Byliście faworytem, ale cały sezon nie był dla was najłatwiejszy?
- Zgadza się. Łatwo nie było, ale chyba od początku byliśmy głównym pretendentem do złota. Zrobiliśmy swoje, play-offy zawsze przynoszą więcej emocji, ale u siebie nie daliśmy się pokonać.
Dramaturgia ostatniego meczu w sezonie była taka, jak na finał przystało?
- Dokładnie. Idealna nasza końcówka, ciekawy mecz ze zwrotami akcji, także możemy się tylko cieszyć, że wszystko się dla nas tak dobrze ułożyło.
Przy 18 punktach straty wierzyliście, że można jeszcze ten mecz odwrócić?
- Po zmianie stron wyszliśmy na parkiet bez presji. Przy ewentualnej porażce mieliśmy jeszcze dwa mecze do rozegrania, także nie było specjalnej dramaturgii. Zaczęliśmy walczyć i udało się odwrócić losy tego spotkania.
Trener jakoś specjalnie motywował was w szatni?
- Odpowiednio nas zmotywował, ale każdy z nas wyszedł jeszcze bardziej naładowany i to pomogło.
Filip Matczak
To pana pierwszy tytuł mistrzowski?
Nie.

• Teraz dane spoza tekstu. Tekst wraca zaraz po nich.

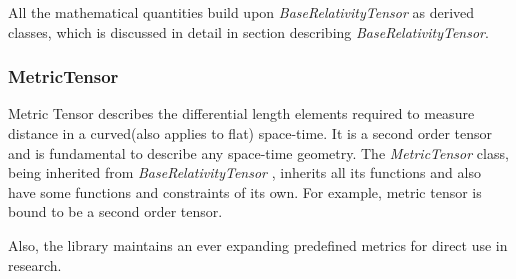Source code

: \documentclass[refree]{aa}
\begin{document}
All the mathematical quantities build upon \textit{BaseRelativityTensor} as derived classes, which is discussed in detail in section describing \textit{BaseRelativityTensor}.

\subsubsection{MetricTensor}
Metric Tensor describes the differential length elements required to measure distance in a curved(also applies to flat) space-time. It is a second order tensor and is fundamental to describe any space-time geometry. The \textit{MetricTensor} class, being inherited from  \textit{BaseRelativityTensor} , inherits all its functions and also have some functions and constraints of its own. For example, metric tensor is bound to be a second order tensor.


Also, the library maintains an ever expanding predefined metrics for direct use in research.



\end{document}
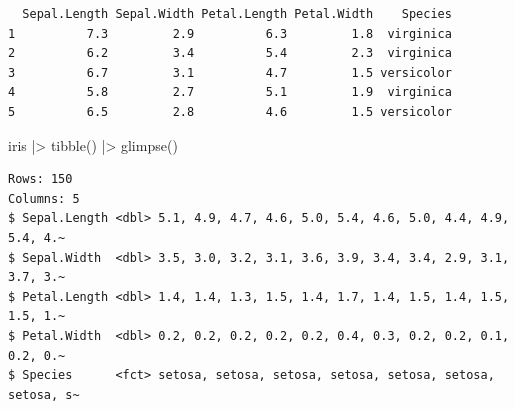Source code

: \documentclass[
  letterpaper,
  DIV=11,
  numbers=noendperiod]{scrreprt}
\newenvironment{Shaded}{\begin{snugshade}}{\end{snugshade}}
\newcommand{\CommentTok}[1]{\textcolor[rgb]{0.37,0.37,0.37}{#1}}
\newcommand{\FunctionTok}[1]{\textcolor[rgb]{0.28,0.35,0.67}{#1}}
\newcommand{\NormalTok}[1]{\textcolor[rgb]{0.00,0.23,0.31}{#1}}
\newcommand{\SpecialCharTok}[1]{\textcolor[rgb]{0.37,0.37,0.37}{#1}}
\begin{document}
\begin{verbatim}
  Sepal.Length Sepal.Width Petal.Length Petal.Width    Species
1          7.3         2.9          6.3         1.8  virginica
2          6.2         3.4          5.4         2.3  virginica
3          6.7         3.1          4.7         1.5 versicolor
4          5.8         2.7          5.1         1.9  virginica
5          6.5         2.8          4.6         1.5 versicolor
\end{verbatim}

\begin{Shaded}
\begin{Highlighting}[]
\NormalTok{iris }\SpecialCharTok{|\textgreater{}} \FunctionTok{tibble}\NormalTok{() }\SpecialCharTok{|\textgreater{}} \FunctionTok{glimpse}\NormalTok{()}
\end{Highlighting}
\end{Shaded}

\begin{verbatim}
Rows: 150
Columns: 5
$ Sepal.Length <dbl> 5.1, 4.9, 4.7, 4.6, 5.0, 5.4, 4.6, 5.0, 4.4, 4.9, 5.4, 4.~
$ Sepal.Width  <dbl> 3.5, 3.0, 3.2, 3.1, 3.6, 3.9, 3.4, 3.4, 2.9, 3.1, 3.7, 3.~
$ Petal.Length <dbl> 1.4, 1.4, 1.3, 1.5, 1.4, 1.7, 1.4, 1.5, 1.4, 1.5, 1.5, 1.~
$ Petal.Width  <dbl> 0.2, 0.2, 0.2, 0.2, 0.2, 0.4, 0.3, 0.2, 0.2, 0.1, 0.2, 0.~
$ Species      <fct> setosa, setosa, setosa, setosa, setosa, setosa, setosa, s~
\end{verbatim}

\begin{Shaded}
\end{Shaded}
\end{document}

Drugi, a trzeci medal. Poprzednie złoto też zdobyłem ze Stelmetem.
Trener desygnował pana na parkiet w drugiej kwarcie, przy bardzo złym wyniku.Zaskoczenie?
Nie, byłem cały czas gotowy na wyjście na parkiet i walkę. Tyle, że rzeczywiście niełatwo się gra kiedy rzadziej dostaje się okazję, a czasem w ogóle. Jednak trener próbuje, sprawdza dyspozycję zawodników więc trzeba zawsze być gotowym.
Wierzyliście w sukces nawet jak wysoko przegrywaliście?Trzeba i to zawsze. Drużyna takiej klasy jak Stelmet zawsze wierzy, że da radę odwrócić losy meczu. Tak było dziś w przerwie w szatni i było to bardzo widoczne w drugiej połowie, kiedy zaczęliśmy odrabiać straty.
Powrót do Stelmetu to dobry moment w pana karierze?
Tak. Wystarczy wspomnieć choćby o tym, że gdybym został w Asseco sezon skończyłby się dla mnie z końcem kwietnia. Nie miałbym szansy kontynuować gry o dużą stawkę, w zespole w którym się wychowałem. Oczywiście raz z lepszym, raz z gorszym skutkiem. W efekcie wystąpić w meczu o złoto i zdobyć medal. Oczywiście zawsze chciałoby się mieć w tym większy wkład. Ale jest jak jest.
Przy pana powrocie do Stelmetu wspominano, że to inwestycja na przyszłość. Można więc liczyć, że będzie pan więcej grać?
Mam nadzieję. Ten sezon był trudny bo niełatwo wkomponować się w drużynę, tym bardziej że na każdej pozycji byli dobrzy zawodnicy. Jednak wszystko przede mną. Teraz przede mną krótki odpoczynek i już za pięć dni jadę na zgrupowanie kadry B.